In [1]:
import os
import pandas as pd
import numpy as np
import validation_data_input
import plotly.express as px
import toml
import psrc_theme

# to show plotly figures in quarto HTML file
import plotly.io as pio
pio.renderers.default = "plotly_mimetype+notebook_connected"
pio.templates.default = "simple_white+psrc_color" # set plotly template

config = toml.load(os.path.join(os.getcwd(), '..\\..\\..\\..\\configuration', 'validation_configuration.toml'))
input_config = toml.load(os.path.join(os.getcwd(), '..\\..\\..\\..\\configuration', 'input_configuration.toml'))
# model_dir = os.path.join(os.getcwd(), '..\\..\\..\\..\\')

In [2]:
# os.getcwd()

In [3]:
person = validation_data_input.get_data('person')
hh = validation_data_input.get_data('household')

In [4]:
# parcel land use data
df_parcel = pd.read_csv(os.path.join(config['model_dir'],r'outputs\landuse\buffered_parcels.txt'),
                        delim_whitespace=True,
                        usecols=['parcelid','emptot_1','hh_1'])

In [5]:
# Load parcel geography lookups
parcel_geog = pd.read_sql_table(
    'parcel_'+input_config['base_year']+'_geography',
    'sqlite:///'+config['model_dir']+'/inputs/db/'+input_config['db_name'],
    columns=['ParcelID','CountyName','rg_proposed','District','district_name']
    )

In [6]:
hh = hh.merge(df_parcel, left_on='hhparcel', right_on='parcelid', how='left')

In [7]:
# Group income, hh density, and employment density into 4 groups
var_group = hh.loc[hh['source'] == 'model',['hhincome','emptot_1','hh_1']].quantile([.25, .50, .75])

# var_group

In [8]:
hh['hhincome_group'] = pd.cut(hh['hhincome'],bins=[-9999999.0] + var_group['hhincome'].tolist() + [9999999.0], labels=['low', 'medium', 'medium-high', 'high'])
# add hh density groups
hh['hh_density_group'] = pd.cut(hh['hh_1'],bins=[-9999999.0] + var_group['hh_1'].tolist() + [9999999.0], labels=['low', 'medium', 'medium-high', 'high'])
# add employment density groups
hh['emp_density_group'] = pd.cut(hh['emptot_1'],bins=[-9999999.0] + var_group['emptot_1'].tolist() + [9999999.0], labels=['low', 'medium', 'medium-high', 'high'])


In [9]:
person = person.merge(hh, on=['hhno','source'], how='left')

In [10]:
person = person.merge(parcel_geog, left_on='pwpcl', right_on='ParcelID', how='left')
person = person.merge(parcel_geog, left_on='hhparcel', right_on='ParcelID', how='left', suffixes=['_work', '_home'])

In [11]:
df_workers = person.loc[person['pwtyp']>0, :].copy()

In [12]:
df = df_workers.loc[df_workers['pwaudist'] > 0, :].copy()
df['wt_dist'] = df['pwaudist']*df['psexpfac']
df = df.groupby(['source'])[['wt_dist','psexpfac']].sum().reset_index()
df['Mean Distance to Work by Car (pwaudist)'] = df['wt_dist']/df['psexpfac']
df[['source','Mean Distance to Work by Car (pwaudist)']]

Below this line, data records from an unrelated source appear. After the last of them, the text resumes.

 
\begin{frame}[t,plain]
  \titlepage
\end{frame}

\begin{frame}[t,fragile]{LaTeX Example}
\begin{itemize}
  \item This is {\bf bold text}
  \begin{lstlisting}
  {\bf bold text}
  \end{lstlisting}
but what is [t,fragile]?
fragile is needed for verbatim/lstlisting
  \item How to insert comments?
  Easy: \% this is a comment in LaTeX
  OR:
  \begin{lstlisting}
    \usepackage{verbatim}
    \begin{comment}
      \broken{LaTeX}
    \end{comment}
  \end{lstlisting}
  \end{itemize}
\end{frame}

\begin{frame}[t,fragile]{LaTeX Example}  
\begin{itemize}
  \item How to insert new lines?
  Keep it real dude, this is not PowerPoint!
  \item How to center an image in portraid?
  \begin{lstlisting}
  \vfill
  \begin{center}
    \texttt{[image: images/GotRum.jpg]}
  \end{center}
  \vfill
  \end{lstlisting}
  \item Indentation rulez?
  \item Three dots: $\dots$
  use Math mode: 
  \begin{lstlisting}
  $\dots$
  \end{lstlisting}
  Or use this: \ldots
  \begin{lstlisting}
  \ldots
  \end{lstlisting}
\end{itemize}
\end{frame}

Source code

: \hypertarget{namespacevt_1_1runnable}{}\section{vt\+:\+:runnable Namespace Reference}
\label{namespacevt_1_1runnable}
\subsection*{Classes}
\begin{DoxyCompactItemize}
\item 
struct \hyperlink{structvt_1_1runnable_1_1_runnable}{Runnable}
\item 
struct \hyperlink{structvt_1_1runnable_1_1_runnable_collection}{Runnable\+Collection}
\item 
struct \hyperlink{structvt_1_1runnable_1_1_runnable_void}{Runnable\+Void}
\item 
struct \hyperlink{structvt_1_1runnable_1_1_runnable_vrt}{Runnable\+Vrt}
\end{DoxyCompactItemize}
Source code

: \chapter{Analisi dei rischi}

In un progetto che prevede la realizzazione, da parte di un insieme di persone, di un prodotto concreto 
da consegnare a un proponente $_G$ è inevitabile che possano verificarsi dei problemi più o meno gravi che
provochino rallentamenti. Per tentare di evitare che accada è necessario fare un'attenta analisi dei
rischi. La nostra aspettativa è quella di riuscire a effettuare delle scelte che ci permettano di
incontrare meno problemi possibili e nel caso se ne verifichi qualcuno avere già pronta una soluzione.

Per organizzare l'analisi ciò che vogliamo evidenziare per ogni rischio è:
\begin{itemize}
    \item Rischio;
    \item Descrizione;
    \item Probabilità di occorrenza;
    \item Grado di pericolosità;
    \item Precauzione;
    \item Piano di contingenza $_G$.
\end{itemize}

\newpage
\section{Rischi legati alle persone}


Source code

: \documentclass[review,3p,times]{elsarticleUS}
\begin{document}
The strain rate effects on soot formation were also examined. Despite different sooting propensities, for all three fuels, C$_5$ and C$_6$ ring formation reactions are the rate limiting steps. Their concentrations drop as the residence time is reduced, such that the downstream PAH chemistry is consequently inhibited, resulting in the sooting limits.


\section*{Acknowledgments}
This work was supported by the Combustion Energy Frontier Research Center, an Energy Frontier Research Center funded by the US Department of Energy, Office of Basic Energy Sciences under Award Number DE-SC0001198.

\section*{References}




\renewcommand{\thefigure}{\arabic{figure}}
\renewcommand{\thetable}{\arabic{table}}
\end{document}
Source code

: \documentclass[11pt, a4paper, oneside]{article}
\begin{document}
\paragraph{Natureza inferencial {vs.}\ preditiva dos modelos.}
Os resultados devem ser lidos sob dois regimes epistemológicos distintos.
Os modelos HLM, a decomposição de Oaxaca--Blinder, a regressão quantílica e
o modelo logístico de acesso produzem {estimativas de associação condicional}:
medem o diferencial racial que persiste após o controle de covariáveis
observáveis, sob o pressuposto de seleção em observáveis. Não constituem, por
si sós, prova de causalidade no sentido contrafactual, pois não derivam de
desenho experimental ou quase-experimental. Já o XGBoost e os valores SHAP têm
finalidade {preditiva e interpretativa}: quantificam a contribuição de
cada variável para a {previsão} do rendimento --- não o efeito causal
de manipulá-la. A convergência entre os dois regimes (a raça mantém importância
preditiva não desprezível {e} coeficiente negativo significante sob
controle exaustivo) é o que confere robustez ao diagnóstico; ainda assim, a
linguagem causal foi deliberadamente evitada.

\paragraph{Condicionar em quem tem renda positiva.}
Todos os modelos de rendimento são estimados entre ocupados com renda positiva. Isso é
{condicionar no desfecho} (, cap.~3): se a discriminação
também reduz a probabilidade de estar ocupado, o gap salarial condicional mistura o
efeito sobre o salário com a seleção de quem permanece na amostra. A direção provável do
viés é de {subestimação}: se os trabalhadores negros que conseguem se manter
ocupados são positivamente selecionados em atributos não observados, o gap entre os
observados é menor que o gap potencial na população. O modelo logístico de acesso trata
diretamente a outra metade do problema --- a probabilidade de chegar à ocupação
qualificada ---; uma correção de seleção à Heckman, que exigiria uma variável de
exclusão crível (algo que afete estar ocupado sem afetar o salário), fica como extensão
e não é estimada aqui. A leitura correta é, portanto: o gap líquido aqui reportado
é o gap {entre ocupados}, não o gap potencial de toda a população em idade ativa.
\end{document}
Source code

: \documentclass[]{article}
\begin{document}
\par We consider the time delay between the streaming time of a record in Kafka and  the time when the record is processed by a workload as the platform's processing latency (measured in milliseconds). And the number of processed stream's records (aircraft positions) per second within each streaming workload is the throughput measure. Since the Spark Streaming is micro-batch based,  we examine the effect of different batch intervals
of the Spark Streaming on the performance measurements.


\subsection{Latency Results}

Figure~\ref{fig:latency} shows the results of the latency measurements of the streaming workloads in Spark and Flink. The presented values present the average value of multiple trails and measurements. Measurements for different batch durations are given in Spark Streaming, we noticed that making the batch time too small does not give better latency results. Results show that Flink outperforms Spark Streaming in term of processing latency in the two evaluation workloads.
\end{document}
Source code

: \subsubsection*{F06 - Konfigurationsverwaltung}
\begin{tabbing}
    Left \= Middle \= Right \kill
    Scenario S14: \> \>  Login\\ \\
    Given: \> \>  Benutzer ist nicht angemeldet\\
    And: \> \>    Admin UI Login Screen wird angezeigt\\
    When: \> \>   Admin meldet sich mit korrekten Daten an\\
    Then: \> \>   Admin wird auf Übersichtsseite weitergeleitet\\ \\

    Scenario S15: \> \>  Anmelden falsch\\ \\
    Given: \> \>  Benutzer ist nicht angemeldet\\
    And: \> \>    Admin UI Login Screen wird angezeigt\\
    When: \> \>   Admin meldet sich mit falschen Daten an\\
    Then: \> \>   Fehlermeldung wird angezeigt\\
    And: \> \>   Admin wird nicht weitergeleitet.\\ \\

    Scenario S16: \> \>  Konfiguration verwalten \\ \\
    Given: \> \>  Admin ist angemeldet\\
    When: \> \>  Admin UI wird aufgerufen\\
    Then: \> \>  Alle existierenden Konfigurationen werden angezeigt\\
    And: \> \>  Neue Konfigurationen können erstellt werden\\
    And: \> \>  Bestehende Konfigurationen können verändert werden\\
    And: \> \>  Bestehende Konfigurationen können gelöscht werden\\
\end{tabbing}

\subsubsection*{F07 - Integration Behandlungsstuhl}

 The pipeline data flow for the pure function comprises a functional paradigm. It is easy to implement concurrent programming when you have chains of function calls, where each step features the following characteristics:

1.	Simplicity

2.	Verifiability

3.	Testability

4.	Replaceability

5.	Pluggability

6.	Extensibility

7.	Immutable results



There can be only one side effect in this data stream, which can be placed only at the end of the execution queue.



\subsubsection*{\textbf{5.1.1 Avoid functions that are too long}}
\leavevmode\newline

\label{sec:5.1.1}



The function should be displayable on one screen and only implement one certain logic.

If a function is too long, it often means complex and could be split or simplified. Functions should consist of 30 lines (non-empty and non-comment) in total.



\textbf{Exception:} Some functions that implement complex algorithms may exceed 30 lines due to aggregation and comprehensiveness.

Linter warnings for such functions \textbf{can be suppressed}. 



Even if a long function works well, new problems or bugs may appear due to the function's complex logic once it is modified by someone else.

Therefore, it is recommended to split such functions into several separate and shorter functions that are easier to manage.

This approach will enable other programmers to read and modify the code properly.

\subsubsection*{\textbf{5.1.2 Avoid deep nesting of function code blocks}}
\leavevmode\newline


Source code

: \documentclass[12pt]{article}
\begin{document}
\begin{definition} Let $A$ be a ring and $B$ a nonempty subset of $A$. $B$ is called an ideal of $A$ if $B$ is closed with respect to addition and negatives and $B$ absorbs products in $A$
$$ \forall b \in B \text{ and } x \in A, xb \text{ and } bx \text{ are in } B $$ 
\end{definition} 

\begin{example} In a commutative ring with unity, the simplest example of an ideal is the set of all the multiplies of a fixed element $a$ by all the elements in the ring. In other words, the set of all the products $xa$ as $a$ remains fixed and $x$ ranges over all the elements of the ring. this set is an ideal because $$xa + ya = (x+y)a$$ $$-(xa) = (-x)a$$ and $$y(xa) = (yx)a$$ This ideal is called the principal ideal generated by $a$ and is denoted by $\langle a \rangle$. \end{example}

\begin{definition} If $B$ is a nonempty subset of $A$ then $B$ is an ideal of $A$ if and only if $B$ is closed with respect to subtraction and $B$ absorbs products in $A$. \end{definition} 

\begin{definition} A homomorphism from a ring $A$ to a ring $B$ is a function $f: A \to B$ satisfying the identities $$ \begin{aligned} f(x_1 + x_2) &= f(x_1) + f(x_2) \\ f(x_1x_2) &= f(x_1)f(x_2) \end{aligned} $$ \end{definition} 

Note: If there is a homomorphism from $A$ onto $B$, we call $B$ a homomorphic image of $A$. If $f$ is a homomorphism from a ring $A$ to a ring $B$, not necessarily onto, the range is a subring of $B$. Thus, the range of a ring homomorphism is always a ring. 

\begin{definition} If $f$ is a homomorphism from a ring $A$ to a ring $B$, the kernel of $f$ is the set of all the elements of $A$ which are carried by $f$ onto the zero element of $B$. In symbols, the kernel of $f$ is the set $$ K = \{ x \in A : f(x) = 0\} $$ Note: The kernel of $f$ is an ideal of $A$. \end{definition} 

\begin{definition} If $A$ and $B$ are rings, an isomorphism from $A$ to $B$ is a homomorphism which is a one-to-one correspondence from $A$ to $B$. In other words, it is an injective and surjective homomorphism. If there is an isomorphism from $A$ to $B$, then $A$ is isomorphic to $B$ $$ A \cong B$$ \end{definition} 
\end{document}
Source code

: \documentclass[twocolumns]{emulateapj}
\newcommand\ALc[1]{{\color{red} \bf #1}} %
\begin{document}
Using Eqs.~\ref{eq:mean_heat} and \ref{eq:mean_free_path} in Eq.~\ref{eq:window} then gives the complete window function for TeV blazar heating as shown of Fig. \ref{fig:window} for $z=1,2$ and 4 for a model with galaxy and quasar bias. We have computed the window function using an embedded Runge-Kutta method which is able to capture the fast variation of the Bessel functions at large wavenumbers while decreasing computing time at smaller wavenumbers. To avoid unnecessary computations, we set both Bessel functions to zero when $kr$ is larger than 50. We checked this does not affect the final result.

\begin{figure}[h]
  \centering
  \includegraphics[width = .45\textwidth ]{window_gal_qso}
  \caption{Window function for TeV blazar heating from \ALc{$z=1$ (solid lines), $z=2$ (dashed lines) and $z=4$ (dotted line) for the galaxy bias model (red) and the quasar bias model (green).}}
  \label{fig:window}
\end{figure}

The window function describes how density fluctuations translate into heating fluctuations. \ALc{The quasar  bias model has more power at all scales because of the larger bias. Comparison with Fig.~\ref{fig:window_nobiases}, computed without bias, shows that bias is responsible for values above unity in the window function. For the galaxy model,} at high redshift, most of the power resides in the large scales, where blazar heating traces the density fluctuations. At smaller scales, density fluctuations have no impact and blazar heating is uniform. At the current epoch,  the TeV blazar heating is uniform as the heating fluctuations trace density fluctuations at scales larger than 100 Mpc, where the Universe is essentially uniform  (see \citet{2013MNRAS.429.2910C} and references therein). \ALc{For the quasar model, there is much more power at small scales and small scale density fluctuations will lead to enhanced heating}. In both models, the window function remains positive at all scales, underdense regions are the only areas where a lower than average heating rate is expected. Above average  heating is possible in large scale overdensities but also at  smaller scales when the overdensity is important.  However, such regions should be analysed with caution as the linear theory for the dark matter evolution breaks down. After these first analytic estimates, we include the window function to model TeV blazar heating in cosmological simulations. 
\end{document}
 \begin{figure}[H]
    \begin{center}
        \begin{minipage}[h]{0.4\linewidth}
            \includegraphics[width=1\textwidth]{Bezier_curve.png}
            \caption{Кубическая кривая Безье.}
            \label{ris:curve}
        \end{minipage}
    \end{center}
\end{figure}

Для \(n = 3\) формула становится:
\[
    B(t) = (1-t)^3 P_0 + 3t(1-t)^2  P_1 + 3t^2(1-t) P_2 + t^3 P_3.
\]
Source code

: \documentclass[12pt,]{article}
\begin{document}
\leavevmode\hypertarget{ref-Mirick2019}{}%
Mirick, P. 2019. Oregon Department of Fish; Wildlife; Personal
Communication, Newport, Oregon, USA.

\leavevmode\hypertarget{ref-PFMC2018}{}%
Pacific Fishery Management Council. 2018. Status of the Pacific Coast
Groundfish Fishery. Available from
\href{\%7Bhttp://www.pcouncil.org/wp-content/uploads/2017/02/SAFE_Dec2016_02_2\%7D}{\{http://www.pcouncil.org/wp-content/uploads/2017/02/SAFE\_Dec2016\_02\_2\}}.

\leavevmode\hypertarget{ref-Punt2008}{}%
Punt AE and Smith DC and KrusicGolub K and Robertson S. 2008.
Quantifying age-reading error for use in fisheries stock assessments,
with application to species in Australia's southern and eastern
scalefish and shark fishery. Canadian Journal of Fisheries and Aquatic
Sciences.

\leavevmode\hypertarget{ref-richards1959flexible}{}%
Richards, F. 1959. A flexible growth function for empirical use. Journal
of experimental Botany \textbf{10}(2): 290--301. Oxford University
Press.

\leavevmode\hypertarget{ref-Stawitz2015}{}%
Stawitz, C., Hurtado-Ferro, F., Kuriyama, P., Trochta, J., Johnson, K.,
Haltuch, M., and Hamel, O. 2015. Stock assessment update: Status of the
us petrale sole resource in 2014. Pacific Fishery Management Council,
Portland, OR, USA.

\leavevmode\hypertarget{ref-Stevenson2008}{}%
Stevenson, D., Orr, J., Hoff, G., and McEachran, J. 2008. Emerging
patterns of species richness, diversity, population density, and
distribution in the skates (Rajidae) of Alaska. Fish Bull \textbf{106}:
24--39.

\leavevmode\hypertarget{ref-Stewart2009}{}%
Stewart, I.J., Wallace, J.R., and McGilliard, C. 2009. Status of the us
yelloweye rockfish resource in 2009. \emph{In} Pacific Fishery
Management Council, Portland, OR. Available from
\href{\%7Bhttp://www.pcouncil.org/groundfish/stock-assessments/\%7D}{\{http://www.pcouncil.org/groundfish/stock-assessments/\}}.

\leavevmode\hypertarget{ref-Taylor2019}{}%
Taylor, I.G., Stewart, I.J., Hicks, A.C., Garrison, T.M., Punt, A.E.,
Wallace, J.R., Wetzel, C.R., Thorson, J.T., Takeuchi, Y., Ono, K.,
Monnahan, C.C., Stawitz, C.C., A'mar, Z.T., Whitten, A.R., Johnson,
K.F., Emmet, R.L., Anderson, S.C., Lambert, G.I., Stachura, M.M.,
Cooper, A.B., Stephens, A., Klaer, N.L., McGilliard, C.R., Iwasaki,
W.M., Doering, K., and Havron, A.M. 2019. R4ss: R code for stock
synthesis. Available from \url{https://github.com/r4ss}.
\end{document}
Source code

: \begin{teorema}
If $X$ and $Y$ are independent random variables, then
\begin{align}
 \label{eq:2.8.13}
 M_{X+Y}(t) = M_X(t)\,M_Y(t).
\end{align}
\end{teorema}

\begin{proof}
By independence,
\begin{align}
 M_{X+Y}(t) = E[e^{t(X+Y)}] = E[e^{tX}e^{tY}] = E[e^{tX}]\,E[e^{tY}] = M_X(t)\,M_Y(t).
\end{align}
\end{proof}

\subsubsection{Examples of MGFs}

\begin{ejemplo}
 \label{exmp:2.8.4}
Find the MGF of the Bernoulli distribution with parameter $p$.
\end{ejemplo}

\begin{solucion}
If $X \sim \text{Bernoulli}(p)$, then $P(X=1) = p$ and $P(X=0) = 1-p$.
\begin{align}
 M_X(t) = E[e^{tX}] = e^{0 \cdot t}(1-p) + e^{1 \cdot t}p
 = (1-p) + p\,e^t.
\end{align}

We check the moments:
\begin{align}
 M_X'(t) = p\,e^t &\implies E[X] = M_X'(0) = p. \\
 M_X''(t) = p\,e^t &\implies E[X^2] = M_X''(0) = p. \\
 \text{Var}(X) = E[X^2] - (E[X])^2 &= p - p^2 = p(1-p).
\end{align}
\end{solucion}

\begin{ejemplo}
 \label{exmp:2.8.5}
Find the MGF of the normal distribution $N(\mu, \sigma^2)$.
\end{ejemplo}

Unnamed: 0,source,Mean Distance to Work by Car (pwaudist)
0,model,11.635203
1,survey,11.789571
2,survey (2017/2019),11.967041


In [13]:
df_workers.to_clipboard()

In [14]:

def plot_work_location(df:pd.DataFrame, var:str, title_cat:str, sub_name:str):
    df = df[df['pwaudist'] > 0].copy()
    df['wt_dist'] = df['pwaudist']*df['psexpfac']
    df_plot = df.groupby(['source',var])[['wt_dist','psexpfac']].sum().reset_index()
    df_plot['average_wt_pwaudist'] = df_plot['wt_dist']/df_plot['psexpfac']
    df_plot

    df_plot_ct = df.groupby(['source',var])[['wt_dist','psexpfac']].count().reset_index(). \
    rename(columns={'psexpfac':'sample count'})
    df_plot = df_plot.merge(df_plot_ct, on=['source',var])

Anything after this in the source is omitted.